I launch into an explanation of what happened, watching shock ripple over their faces. Hearing it all out loud makes me realize just how outrageous my situation has become.
“What does Edward say?” Lola demands.
“He says it’s a misunderstanding.” I scribble Lupe, Inez, and Lottie’s names in the corner of my notepad. “And that he’s being set up.”
“By who?” Nayeli asks supersoft because my niece in her arms is doing the slow blink of soon-to-be sleep. “Who does he say would do such a thing?”
“He says it’s CalPot’s director of accounting,” I tell them. “Judah Cross.”
“And why exactly does Edward believe the director of accounting would set him up to take the fall for six million dollars being embezzled?” Skepticism sharpens Lola’s words. “Better yet, why does he think we’d believe it?”
“Lola, don’t leap to judge,” Nayeli says. “Have you talked to him at all since he was arrested, Sol?”
“No. He hasn’t called. I don’t… I have no idea what’s going on. The lawyer says he’ll call today.” My voice cracks, but I clear my throat. “I know it sounds ridiculous, Lola. I get it, but I’m not ready to even consider that Edward actually did it. That he would put our family in a situation like this. That I’ve been living all these years with a man who’s capable of doing this. That I’ve had his children and—”

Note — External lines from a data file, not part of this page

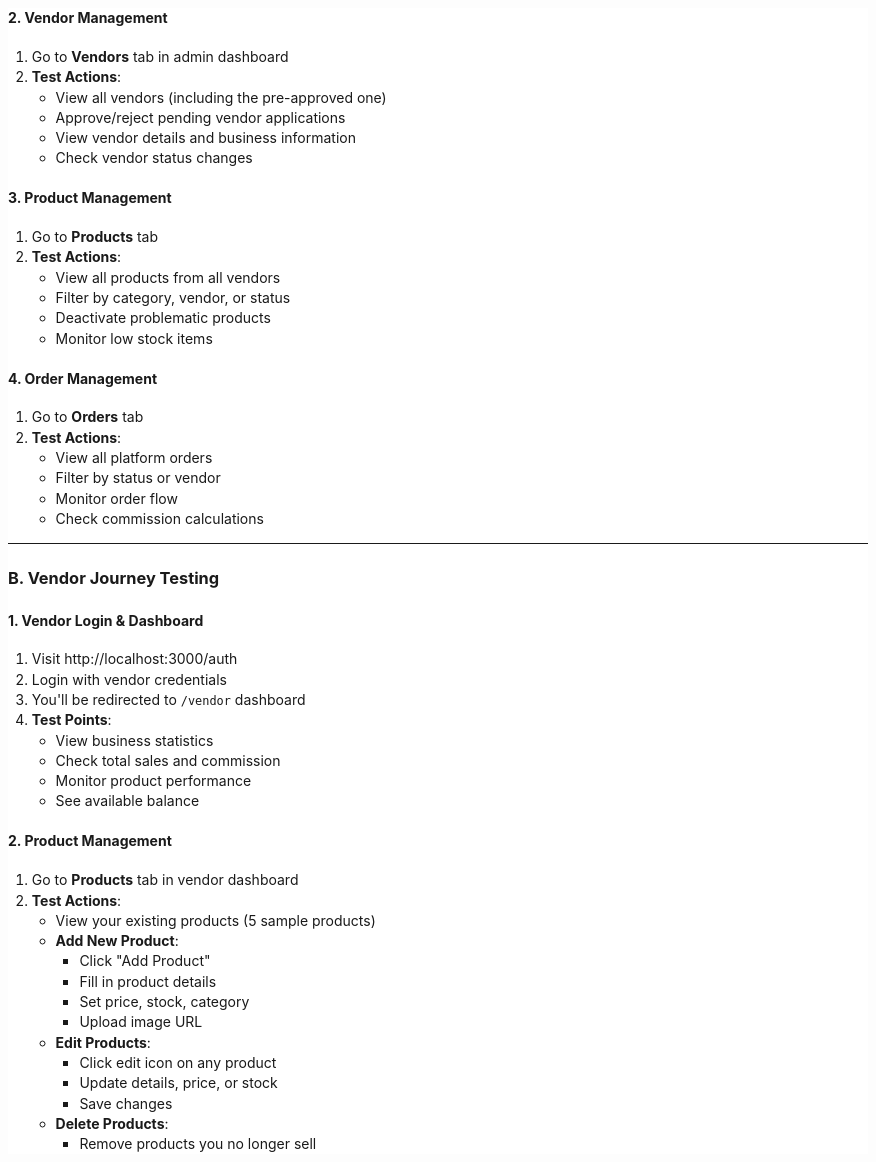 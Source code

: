 #### **2. Vendor Management**
1. Go to **Vendors** tab in admin dashboard
2. **Test Actions**:
   - View all vendors (including the pre-approved one)
   - Approve/reject pending vendor applications
   - View vendor details and business information
   - Check vendor status changes

#### **3. Product Management**
1. Go to **Products** tab
2. **Test Actions**:
   - View all products from all vendors
   - Filter by category, vendor, or status
   - Deactivate problematic products
   - Monitor low stock items

#### **4. Order Management**
1. Go to **Orders** tab
2. **Test Actions**:
   - View all platform orders
   - Filter by status or vendor
   - Monitor order flow
   - Check commission calculations

---

### **B. Vendor Journey Testing**

#### **1. Vendor Login & Dashboard**
1. Visit http://localhost:3000/auth
2. Login with vendor credentials
3. You'll be redirected to `/vendor` dashboard
4. **Test Points**:
   - View business statistics
   - Check total sales and commission
   - Monitor product performance
   - See available balance

#### **2. Product Management**
1. Go to **Products** tab in vendor dashboard
2. **Test Actions**:
   - View your existing products (5 sample products)
   - **Add New Product**:
     - Click "Add Product"
     - Fill in product details
     - Set price, stock, category
     - Upload image URL
   - **Edit Products**:
     - Click edit icon on any product
     - Update details, price, or stock
     - Save changes
   - **Delete Products**:
     - Remove products you no longer sell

“Okay,” Lola cuts in firmly. “All aboard the hysterics train. I need you to get off at the next stop. I didn’t mean to upset you. I’m a cynic. You know that. Edward has never given you reason to believe he’d do this, so we’ll just wait and see how it plays out.”

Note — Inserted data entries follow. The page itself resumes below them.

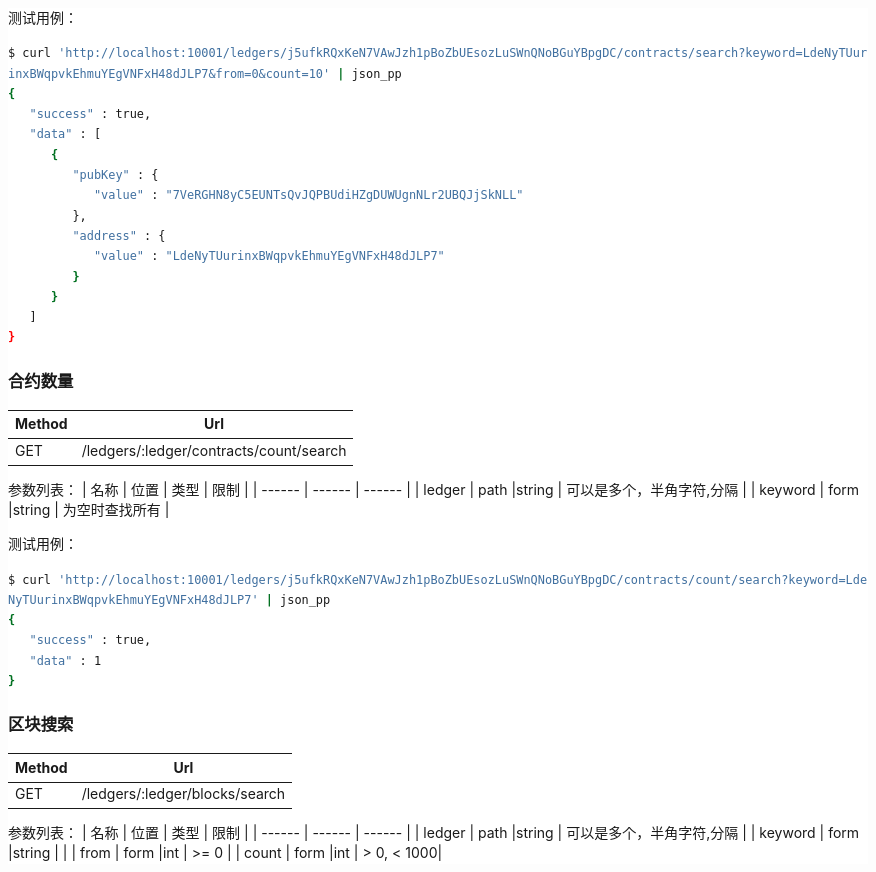 测试用例：
```bash
$ curl 'http://localhost:10001/ledgers/j5ufkRQxKeN7VAwJzh1pBoZbUEsozLuSWnQNoBGuYBpgDC/contracts/search?keyword=LdeNyTUurinxBWqpvkEhmuYEgVNFxH48dJLP7&from=0&count=10' | json_pp 
{
   "success" : true,
   "data" : [
      {
         "pubKey" : {
            "value" : "7VeRGHN8yC5EUNTsQvJQPBUdiHZgDUWUgnNLr2UBQJjSkNLL"
         },
         "address" : {
            "value" : "LdeNyTUurinxBWqpvkEhmuYEgVNFxH48dJLP7"
         }
      }
   ]
}
```

### 合约数量

| Method | Url |
| ------ | ------ |
|GET |  /ledgers/:ledger/contracts/count/search |

参数列表：
| 名称 | 位置 | 类型 | 限制 |
| ------ | ------ | ------ |
| ledger   | path |string | 可以是多个，半角字符,分隔 |
| keyword  | form |string | 为空时查找所有 |

测试用例：
```bash
$ curl 'http://localhost:10001/ledgers/j5ufkRQxKeN7VAwJzh1pBoZbUEsozLuSWnQNoBGuYBpgDC/contracts/count/search?keyword=LdeNyTUurinxBWqpvkEhmuYEgVNFxH48dJLP7' | json_pp 
{
   "success" : true,
   "data" : 1
}
```

### 区块搜索

| Method | Url |
| ------ | ------ |
|GET |  /ledgers/:ledger/blocks/search |

参数列表：
| 名称 | 位置 | 类型 | 限制 |
| ------ | ------ | ------ |
| ledger   | path |string | 可以是多个，半角字符,分隔 |
| keyword  | form |string |  |
| from     | form |int    | >= 0 |
| count    | form |int    | > 0, < 1000|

“I wish I could get away,” Nayeli sighs, patting Angela’s little back. “I’d be on the next plane.”
“No, I’ll be fine,” I rush to assure them. “Yasmen and Hendrix were here last night. They’ll come back today.”
“The new semester just started for me here,” Lola says. “And you know middle schoolers are the worst. Just look at Inez.”
I smother a chuckle because Inez is truly entering that piece of work phase of adolescence. It looms ahead like an oncoming train.
“Don’t talk about your niece that way,” I chide unconvincingly. “She’s actually a lot like you at that age.”
“Then you truly are in for a ride,” Lola says ruefully. “Remember the shit I put Mami through?”